Elizabeth Robinson Abbott (September 11, 1852 - September 27, 1926) was an American educator considered to be a pioneer in introducing kindergarten to Connecticut.

==Biography==
The daughter of William Stevens Robinson and Harriet Hanson, she was born Elizabeth Osborne Robinson in Lowell, Massachusetts. Her sister, Hattie, served as assistant clerk of the Massachusetts House of Representatives in 1872, being the first woman to hold such a position.

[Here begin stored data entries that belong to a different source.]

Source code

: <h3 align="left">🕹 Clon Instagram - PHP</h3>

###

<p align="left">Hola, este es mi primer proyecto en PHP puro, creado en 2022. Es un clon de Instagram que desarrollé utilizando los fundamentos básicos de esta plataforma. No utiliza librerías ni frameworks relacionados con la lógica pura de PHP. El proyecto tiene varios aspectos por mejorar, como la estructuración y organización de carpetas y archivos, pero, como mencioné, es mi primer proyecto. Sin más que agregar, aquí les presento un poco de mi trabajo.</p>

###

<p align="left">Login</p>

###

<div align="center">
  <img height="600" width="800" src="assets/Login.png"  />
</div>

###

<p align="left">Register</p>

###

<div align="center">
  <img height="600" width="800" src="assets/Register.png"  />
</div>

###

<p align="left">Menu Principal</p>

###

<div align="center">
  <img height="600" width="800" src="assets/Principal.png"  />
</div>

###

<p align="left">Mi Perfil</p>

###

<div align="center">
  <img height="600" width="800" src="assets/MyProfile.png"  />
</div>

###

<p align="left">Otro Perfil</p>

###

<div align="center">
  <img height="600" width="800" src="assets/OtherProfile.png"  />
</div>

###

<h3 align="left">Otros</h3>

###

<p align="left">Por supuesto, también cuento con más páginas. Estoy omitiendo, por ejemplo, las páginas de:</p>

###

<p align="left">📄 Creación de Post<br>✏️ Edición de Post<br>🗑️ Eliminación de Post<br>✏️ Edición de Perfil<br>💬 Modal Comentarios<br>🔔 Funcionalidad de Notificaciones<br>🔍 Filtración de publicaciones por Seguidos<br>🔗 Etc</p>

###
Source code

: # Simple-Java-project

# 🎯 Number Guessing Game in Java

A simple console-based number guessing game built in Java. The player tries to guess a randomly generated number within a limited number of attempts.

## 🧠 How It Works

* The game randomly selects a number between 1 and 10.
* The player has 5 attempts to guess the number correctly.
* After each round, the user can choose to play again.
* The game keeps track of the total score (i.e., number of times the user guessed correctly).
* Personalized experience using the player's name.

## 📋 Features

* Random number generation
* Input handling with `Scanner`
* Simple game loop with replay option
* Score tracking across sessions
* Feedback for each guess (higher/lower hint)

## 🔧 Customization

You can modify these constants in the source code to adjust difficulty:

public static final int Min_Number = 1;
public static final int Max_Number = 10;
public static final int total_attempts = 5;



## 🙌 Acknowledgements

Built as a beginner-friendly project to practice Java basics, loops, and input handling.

She taught at a district school in Maine and ran a small private school. She also worked at typesetting for a while but found that the pay for women in that field was not very good. She then began working as a cook in a charity kindergarten and nursery in Boston; she was allowed to take classes which eventually allowed her to teach kindergarten. She began teaching at a charity summer school in Boston and then taught in Waterbury, Connecticut. In 1885, she married George S. Abbott. She continued to teach and later operated a kindergarten out of her home. She served as secretary of the Connecticut Valley Kindergarten Association. Abbott also helped found the Old and New woman's club in Malden, Massachusetts and was the main founder for the Woman's Club of Waterbury.

Abbott and her husband later moved into her family's home in Malden. She used a wheelchair for the last eleven years of her life and died in Malden at the age of 74.